The problem around here is that they won’t have it on Friday night because of football, on Saturday because “the drunks are out and it’s dangerous”, or on Sunday or Wednesday because Jesus. (Wednesday night church is still a big thing here.) So unless the 31st falls on a Monday, Tuesday, or Thursday, it happens on a different night.

Nobody gets a citation or anything like that, but people aren’t prepared. In the places ive lived (towns in Indiana, Illinois and Wisconsin) it usually takes place on Halloween night no matter what the day of the week, and if the town has changed the time or date for some unusual reason the kids will figure it out after the third house that says, “That was last night.” Or “We don’t have any candy.” All the lights off up and down the street would be a clue, too.

I’m just wondering in what crazy world people don’t have candy already before Halloween itself, in preparation for Halloween as per normal. If the date is moved to a later one, it’s not like the candy pops back out of existence until November 2nd or whatever comes around.

Just go out and do stuff when you want. They have the candy - they’ve had it since the 28th or 29th I’m sure, if not earlier. They’re sitting in their cozy houses so it’s not like the rain is a deterrent for their side of the equation.

I’ve heard nothing here about moving it but it wouldn’t bother me if it was moved a day. Trick or Treating is more fun when not covered in cold rain.

I’m more bothered (such as it is) by towns with T&T hours like “2:00 until 5:00” as though the families don’t have school or work.

Do they set hours like that on a school day? I have heard of towns that do that on Saturday or Sunday, but if they do it on a school day that’s rough.

I really think it may have run its course and it’s time to stop.

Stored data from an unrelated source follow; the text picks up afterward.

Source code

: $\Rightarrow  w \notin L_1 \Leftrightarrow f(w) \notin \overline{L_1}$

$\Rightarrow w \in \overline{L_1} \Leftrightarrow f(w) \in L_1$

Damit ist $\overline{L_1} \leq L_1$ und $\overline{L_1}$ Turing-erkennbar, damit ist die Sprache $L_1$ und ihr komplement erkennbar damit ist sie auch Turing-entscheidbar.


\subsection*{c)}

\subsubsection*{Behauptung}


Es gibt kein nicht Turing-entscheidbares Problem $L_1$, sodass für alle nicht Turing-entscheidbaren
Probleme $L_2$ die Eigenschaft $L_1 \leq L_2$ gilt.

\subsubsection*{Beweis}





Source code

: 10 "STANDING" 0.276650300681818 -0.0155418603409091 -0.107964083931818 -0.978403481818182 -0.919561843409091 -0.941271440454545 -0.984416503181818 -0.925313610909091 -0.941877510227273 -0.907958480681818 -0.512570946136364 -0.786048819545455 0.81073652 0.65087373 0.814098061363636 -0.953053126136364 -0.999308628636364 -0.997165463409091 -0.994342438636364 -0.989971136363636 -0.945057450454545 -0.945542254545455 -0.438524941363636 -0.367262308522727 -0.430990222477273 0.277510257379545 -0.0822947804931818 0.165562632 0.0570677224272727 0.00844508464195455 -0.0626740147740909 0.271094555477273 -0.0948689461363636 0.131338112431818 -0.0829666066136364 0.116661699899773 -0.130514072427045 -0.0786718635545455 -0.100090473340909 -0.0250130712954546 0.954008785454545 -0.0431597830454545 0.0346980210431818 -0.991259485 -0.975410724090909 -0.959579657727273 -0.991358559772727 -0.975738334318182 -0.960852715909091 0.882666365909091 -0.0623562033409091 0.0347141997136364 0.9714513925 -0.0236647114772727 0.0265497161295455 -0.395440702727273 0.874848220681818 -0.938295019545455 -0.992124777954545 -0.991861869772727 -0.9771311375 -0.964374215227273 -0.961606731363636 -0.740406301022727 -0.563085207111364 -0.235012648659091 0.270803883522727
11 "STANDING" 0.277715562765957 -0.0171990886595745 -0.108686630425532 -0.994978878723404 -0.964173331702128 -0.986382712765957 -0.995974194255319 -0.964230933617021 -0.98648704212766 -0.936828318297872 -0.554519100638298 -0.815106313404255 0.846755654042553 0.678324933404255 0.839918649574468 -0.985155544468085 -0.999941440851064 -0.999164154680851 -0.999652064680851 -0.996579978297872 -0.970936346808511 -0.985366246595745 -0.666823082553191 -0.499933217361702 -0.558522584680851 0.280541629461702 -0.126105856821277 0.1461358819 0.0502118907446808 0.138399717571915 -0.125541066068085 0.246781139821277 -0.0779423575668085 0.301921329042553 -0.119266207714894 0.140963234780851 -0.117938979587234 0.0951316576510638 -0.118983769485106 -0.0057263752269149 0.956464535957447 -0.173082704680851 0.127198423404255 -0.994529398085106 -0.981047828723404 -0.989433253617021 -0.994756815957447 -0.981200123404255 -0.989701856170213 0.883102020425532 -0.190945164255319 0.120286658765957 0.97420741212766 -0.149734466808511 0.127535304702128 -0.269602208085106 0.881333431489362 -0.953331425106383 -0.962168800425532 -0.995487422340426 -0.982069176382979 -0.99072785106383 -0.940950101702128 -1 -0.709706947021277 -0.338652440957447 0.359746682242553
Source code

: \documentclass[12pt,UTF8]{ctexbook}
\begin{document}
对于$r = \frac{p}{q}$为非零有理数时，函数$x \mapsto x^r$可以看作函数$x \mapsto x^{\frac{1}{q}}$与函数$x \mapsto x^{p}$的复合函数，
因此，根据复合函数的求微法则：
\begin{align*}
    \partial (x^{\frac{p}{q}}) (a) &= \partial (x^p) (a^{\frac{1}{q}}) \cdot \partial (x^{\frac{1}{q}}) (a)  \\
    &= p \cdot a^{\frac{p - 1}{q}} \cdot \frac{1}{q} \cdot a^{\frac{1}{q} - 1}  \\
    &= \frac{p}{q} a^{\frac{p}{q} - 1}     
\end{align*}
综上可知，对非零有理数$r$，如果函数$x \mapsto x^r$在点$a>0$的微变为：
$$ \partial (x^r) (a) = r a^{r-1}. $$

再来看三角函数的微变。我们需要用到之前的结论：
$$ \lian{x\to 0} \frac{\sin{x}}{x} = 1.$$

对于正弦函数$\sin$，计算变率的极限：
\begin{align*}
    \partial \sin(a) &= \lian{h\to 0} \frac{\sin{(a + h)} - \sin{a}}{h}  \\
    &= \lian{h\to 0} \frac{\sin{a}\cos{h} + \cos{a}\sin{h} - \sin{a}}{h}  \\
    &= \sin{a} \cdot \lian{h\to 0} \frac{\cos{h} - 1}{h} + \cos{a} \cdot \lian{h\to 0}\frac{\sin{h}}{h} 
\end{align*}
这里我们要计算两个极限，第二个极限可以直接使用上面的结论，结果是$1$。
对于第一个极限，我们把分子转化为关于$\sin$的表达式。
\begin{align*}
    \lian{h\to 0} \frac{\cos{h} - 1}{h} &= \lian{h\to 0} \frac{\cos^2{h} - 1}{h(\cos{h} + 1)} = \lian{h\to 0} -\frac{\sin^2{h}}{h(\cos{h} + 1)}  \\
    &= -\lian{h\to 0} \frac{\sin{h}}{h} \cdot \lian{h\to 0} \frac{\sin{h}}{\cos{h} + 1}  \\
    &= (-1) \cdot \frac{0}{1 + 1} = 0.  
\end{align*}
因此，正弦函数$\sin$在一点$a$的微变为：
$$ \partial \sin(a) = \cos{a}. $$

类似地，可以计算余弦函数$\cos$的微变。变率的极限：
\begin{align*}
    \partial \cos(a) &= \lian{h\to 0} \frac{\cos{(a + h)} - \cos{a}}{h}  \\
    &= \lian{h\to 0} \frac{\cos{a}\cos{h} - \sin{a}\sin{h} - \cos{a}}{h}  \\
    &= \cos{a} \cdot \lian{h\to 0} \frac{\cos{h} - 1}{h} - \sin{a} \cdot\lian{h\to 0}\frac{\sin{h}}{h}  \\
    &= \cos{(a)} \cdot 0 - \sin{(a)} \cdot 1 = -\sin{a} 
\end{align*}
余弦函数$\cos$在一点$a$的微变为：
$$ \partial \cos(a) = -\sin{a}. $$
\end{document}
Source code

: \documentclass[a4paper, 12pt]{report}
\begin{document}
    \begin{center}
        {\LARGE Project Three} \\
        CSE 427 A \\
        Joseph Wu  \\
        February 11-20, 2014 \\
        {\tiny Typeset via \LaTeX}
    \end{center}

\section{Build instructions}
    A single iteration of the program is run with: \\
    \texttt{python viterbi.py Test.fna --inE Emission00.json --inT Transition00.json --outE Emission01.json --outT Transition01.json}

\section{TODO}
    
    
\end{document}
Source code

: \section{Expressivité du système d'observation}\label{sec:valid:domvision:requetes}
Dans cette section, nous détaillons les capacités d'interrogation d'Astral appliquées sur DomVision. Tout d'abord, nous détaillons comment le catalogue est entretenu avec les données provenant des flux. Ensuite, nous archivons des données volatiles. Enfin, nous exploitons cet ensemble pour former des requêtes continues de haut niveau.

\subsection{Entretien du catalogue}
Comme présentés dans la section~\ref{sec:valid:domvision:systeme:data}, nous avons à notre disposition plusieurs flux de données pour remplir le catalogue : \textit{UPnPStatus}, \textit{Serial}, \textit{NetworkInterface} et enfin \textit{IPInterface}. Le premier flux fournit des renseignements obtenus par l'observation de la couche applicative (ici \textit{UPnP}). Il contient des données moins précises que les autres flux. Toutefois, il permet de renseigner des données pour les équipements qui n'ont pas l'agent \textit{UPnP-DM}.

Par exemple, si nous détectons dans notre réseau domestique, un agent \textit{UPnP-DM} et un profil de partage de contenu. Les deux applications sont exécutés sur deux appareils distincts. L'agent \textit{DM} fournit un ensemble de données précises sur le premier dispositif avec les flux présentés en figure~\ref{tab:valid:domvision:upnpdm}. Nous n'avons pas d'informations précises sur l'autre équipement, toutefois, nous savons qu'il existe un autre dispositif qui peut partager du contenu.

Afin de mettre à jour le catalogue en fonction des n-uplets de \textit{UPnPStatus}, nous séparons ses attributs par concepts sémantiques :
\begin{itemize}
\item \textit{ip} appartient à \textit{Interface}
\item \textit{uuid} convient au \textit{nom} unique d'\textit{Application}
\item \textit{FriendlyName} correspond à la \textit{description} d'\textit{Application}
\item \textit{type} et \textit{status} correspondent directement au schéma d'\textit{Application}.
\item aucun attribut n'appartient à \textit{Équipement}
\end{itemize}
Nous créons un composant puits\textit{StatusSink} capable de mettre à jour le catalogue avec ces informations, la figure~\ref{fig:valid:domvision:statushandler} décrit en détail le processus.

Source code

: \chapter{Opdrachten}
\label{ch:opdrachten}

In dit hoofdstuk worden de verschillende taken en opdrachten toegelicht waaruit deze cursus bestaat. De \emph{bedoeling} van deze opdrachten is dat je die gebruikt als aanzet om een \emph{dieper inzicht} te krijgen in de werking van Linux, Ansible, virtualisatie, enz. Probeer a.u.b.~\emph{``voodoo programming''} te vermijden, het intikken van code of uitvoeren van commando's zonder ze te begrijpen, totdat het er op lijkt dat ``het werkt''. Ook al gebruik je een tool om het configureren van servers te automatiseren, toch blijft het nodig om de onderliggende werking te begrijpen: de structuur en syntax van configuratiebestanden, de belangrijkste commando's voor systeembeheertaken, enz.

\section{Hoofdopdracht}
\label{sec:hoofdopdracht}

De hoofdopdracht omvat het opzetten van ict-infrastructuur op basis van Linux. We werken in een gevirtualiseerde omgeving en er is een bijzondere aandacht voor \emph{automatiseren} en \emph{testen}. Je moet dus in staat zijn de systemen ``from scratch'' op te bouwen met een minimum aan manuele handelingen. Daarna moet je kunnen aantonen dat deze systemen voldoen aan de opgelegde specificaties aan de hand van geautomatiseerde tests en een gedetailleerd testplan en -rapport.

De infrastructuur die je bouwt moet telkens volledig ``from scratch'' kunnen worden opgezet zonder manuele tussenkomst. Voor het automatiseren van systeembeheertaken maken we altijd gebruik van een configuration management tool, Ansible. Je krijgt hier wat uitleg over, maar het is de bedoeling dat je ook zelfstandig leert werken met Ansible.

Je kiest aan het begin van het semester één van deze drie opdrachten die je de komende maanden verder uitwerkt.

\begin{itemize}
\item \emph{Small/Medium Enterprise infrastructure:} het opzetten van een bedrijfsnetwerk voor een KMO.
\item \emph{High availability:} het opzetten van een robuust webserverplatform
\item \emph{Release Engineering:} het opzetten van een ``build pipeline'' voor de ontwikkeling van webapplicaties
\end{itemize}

They’re not changing the date of any holiday, they are changing the date of a coordinated community-wide event that needs to be scheduled to make it work.

You can’t just put your trash out any day, right? They tell you to put it out a certain day and the people will be by to pick it up. If you put it out any other day it just sits there. Sometimes they need to change trash pickup day, and everyone manages to get the message. How can they do it? They just do it!

They are telling you what day everyone will be home from 6-8 with their candy ready, and what day everyone can go out from 6-8 and collect candy. If it’s not coordinated, there will be people waiting to give candy when no one comes and people trying to collect candy and no one’s there to give it.